Source material:
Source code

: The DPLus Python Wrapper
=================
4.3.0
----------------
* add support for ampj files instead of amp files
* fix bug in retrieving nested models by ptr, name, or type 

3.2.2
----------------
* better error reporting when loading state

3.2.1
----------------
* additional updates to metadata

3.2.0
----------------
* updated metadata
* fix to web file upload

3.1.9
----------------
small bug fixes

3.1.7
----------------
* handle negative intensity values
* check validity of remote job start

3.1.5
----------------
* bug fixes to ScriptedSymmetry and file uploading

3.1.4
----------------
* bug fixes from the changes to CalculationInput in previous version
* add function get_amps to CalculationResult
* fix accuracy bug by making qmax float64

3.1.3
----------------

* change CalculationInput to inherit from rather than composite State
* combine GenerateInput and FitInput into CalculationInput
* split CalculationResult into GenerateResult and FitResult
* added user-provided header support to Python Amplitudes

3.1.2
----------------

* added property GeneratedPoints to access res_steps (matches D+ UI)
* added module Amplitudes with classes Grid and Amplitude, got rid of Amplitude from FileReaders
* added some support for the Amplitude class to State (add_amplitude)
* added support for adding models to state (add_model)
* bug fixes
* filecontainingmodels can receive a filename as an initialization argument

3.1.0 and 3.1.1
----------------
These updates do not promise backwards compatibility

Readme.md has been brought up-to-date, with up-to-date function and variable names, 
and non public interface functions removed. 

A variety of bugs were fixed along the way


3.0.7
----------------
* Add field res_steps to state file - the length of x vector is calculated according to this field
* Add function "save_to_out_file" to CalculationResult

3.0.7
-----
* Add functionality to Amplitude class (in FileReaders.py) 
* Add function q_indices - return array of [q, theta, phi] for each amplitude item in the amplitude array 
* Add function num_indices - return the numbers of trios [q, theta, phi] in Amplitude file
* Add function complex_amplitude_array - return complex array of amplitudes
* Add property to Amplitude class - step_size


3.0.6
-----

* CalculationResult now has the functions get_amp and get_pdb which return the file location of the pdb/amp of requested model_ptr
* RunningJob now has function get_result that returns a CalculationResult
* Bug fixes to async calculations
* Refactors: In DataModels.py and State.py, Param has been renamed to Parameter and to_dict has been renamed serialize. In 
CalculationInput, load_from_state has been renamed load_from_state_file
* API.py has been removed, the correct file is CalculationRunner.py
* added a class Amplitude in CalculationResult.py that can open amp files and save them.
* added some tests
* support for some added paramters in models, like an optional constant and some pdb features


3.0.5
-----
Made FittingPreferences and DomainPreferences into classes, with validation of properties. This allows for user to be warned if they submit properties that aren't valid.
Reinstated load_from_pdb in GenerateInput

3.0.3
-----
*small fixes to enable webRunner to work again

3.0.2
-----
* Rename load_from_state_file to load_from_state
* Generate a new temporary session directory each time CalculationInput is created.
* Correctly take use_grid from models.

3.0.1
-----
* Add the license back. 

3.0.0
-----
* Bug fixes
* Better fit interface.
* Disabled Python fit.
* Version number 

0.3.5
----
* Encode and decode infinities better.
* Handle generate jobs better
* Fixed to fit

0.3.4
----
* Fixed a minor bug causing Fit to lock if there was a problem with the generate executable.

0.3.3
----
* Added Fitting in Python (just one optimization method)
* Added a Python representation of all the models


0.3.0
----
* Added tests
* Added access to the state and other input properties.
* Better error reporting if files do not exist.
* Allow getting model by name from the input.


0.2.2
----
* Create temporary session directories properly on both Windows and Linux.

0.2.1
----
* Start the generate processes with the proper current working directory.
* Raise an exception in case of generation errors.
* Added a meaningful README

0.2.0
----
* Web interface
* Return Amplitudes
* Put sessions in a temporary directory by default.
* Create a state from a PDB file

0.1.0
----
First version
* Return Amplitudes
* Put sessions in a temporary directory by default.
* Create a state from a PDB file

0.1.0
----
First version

What to do: Search the material for the word "access" and copy every matching line.

Output below:
* added property GeneratedPoints to access res_steps (matches D+ UI)
* Added access to the state and other input properties.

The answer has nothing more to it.